「鋒」 2007/10/07
「ヒバリさんが行方不明なんだ」
敬愛してやまないボンゴレファミリーの若き十代目ボスがそう切り出した時、獄寺は真剣に取り合わなかった。
「あいつが行方不明なんて日常茶飯事じゃないっすか」
連絡一つ寄越さねーで。
そうぼやく獄寺の表情は、けれど怒っているというよりは拗ねているようで、少しだけ獄寺のそういう表情を可愛いとツナは思ったけれど、わざわざそれを口にして地雷を踏みに行くような危険を冒すことなく、淡々と事実を告げた。

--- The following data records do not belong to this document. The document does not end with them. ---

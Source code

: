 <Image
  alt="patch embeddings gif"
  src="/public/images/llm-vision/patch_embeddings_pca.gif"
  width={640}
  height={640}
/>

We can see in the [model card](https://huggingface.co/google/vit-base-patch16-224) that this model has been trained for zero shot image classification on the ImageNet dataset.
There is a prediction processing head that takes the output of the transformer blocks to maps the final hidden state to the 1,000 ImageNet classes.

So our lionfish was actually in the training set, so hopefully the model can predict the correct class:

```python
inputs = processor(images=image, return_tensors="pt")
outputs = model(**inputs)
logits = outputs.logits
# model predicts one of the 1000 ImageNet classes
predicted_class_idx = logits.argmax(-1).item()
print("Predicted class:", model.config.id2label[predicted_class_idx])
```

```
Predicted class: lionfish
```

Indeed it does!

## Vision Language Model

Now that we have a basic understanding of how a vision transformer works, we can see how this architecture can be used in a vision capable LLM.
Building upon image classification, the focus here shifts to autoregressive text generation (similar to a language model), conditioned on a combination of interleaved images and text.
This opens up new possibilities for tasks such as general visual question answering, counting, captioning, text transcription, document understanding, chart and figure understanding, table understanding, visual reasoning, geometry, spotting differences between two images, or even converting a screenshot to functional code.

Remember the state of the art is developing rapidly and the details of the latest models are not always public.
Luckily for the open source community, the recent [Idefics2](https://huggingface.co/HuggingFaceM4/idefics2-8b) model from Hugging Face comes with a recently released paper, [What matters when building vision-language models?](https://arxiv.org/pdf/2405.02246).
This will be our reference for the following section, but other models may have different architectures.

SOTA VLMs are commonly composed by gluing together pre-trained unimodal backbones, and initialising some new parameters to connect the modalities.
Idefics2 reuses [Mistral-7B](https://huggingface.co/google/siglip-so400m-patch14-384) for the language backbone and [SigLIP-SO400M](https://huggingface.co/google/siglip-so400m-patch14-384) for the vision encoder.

「うん、そうなんだけど。この前ヒバリさんがここに立ち寄った時、ランニョ・ファミリーの資料を見られたんだよね」
「……ランニョの奴らのですか?」
ツナの言葉に、獄寺は表情を改めた。
ランニョは、最近近辺のファミリーのシマを荒らしている新興マフィアだった。
安価で中毒性の高い薬物を撒き散らしては地元のファミリーを弱体化させていく手口は伝統あるファミリーからこぞって嫌われていた。
「ヒバリさん、何も言わなかったけど」
何も言わなかったけれど、まるで獲物を見つけた虎か豹のような表情というか気配を漂わせていた、とツナは記憶している。
「まあヒバリさんが壊滅させちゃっても、多分どこからも文句でないよね」
そう言ってツナは小さく苦笑する。
「空いたシマがボンゴレのものになっちゃうとそれはそれであちこちから恨み買いそうだけど、ヒバリさん並盛以外のテリトリーには興味ないし、元のファミリーに返したら、ちょうどいいかなとか思ってたんだけどね」
気弱な少年は、幾つもの試練をくぐり抜けて、十分にしたたかなマフィアのボスになった。かつてあれほど恐れた風紀委員長でさえ、その掌の上で泳がせられるほどには。

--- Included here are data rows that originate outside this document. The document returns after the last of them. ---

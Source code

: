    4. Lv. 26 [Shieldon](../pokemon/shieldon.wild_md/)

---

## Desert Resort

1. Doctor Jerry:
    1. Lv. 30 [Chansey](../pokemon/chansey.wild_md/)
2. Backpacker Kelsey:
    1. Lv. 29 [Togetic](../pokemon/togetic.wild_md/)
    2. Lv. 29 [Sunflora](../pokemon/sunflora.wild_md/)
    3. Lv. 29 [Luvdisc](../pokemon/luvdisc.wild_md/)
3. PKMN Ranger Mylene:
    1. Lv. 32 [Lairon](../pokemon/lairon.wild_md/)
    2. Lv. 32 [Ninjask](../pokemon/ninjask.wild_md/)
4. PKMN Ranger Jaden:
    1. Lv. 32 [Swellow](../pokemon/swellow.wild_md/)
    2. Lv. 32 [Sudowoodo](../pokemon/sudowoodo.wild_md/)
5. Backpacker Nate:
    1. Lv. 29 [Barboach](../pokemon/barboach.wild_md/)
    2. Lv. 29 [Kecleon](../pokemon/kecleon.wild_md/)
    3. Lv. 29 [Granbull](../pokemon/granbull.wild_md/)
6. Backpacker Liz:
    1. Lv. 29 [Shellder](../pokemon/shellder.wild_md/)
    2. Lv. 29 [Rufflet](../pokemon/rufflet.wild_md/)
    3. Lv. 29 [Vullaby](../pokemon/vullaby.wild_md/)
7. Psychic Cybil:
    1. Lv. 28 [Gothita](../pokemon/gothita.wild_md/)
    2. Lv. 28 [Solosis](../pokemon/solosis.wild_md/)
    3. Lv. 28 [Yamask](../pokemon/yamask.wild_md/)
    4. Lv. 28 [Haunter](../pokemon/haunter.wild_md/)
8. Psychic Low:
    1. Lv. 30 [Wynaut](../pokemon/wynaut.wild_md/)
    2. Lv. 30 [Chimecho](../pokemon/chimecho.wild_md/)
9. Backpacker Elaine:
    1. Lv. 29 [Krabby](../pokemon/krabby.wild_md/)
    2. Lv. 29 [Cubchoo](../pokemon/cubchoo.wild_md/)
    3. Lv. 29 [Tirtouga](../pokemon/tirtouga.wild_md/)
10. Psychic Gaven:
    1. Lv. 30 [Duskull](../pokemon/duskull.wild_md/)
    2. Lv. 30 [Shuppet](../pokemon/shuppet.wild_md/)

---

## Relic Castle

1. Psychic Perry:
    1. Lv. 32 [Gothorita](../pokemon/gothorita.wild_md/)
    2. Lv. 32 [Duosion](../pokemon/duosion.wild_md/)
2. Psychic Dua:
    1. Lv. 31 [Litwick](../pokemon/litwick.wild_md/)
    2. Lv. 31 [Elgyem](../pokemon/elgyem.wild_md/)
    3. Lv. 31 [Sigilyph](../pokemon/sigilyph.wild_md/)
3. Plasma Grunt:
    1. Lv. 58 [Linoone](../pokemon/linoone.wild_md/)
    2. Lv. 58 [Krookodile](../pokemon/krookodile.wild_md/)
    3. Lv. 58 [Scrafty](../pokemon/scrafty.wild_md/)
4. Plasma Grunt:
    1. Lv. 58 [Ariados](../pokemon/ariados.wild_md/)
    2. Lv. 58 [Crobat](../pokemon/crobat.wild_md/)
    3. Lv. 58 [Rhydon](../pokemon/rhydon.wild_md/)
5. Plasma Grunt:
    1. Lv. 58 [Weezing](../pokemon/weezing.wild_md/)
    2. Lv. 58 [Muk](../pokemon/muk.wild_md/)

「だからいつランニョが壊滅させられたっていう知らせが入るかと思っていたんだけど、それっきり何もないんだ」
「……」
獄寺は、何も言わないまま、眉間に深く皺を刻んだ。
あのヒバリが咬み殺す相手も見つけて、大人しくしているなんて確かに考えられなかった。
「週末、ランニョとの会談があるんだよね」
さらり、ツナは追い討ちをかける。
「できれば、それまでにヒバリさんを見つけて欲しいんだ。頼んでいいかな、獄寺くん?」
敬愛する十代目の頼み───のふりをした命令に、否などなかった。
こんな感じで、シチュエーションだけなら、囚われのお姫様と助けにくる騎士です。
獄ヒバなので、全然そんな話を書いた気はしないんですが、たぶんそうです。
……まぁ書きたかったのは全然別のシーンなので、いいんですけど。